Meu método dialético, por seu fundamento, difere do método hegeliano, sendo a ele inteiramente oposto. Para Hegel, o processo do pensamento — que ele transforma em sujeito autônomo sob o nome de ideia — é o criador do real, e o real é apenas sua manifestação externa. Para mim, ao contrário, o ideal não é nada mais que o material transposto para a cabeça do ser humano e por ela interpretado. (MARX, 2011a, p. 28).

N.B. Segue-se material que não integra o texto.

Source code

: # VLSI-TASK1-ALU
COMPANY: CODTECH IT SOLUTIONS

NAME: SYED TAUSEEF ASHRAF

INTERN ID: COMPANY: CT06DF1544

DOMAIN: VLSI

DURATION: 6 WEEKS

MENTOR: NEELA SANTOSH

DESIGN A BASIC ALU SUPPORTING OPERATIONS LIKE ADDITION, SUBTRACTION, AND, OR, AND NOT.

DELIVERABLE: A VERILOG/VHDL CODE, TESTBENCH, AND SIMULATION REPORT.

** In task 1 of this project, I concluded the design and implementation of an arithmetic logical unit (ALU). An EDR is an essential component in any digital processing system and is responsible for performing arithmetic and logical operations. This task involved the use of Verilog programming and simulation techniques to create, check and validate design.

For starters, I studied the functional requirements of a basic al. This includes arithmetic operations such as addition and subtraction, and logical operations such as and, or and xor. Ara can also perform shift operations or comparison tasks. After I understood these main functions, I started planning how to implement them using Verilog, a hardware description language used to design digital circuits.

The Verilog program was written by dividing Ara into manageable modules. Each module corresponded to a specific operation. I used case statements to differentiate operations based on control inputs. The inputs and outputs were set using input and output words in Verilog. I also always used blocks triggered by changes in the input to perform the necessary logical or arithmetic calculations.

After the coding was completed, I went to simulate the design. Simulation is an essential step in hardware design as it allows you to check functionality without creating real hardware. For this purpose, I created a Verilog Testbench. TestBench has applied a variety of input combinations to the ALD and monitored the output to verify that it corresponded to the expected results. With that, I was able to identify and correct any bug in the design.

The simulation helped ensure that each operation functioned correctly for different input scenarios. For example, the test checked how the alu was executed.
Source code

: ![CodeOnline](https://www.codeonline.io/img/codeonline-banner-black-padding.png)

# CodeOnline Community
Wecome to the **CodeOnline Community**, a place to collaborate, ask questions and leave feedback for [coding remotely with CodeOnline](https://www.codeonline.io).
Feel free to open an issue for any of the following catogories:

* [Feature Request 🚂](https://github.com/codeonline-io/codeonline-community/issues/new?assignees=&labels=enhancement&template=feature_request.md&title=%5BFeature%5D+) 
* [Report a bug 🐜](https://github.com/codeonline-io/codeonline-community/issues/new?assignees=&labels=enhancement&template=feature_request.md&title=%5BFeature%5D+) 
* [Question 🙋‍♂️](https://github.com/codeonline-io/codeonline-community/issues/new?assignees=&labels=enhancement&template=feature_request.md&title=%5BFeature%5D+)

O ponto de partida do conhecimento é o real, o concreto, que não é nada mais que a representação da realidade material, do mundo empírico, enfim, a plenitude da representação. A partir da captação das relações contidas no mundo real, o pensamento apreende os objetos e, dessa forma, trata de conhecê-los. Partindo da visão do todo, trata-se de desenvolver um afastamento do real, aonde “[...] as determinações abstratas conduzem à reprodução do concreto em via do pensamento” (MARX, 2003, p. 248). Nesse momento, o pensamento torna-se o concreto pensado e, dessa forma, reproduz a unidade dos múltiplos elementos constantes no concreto, uma totalidade de determinações.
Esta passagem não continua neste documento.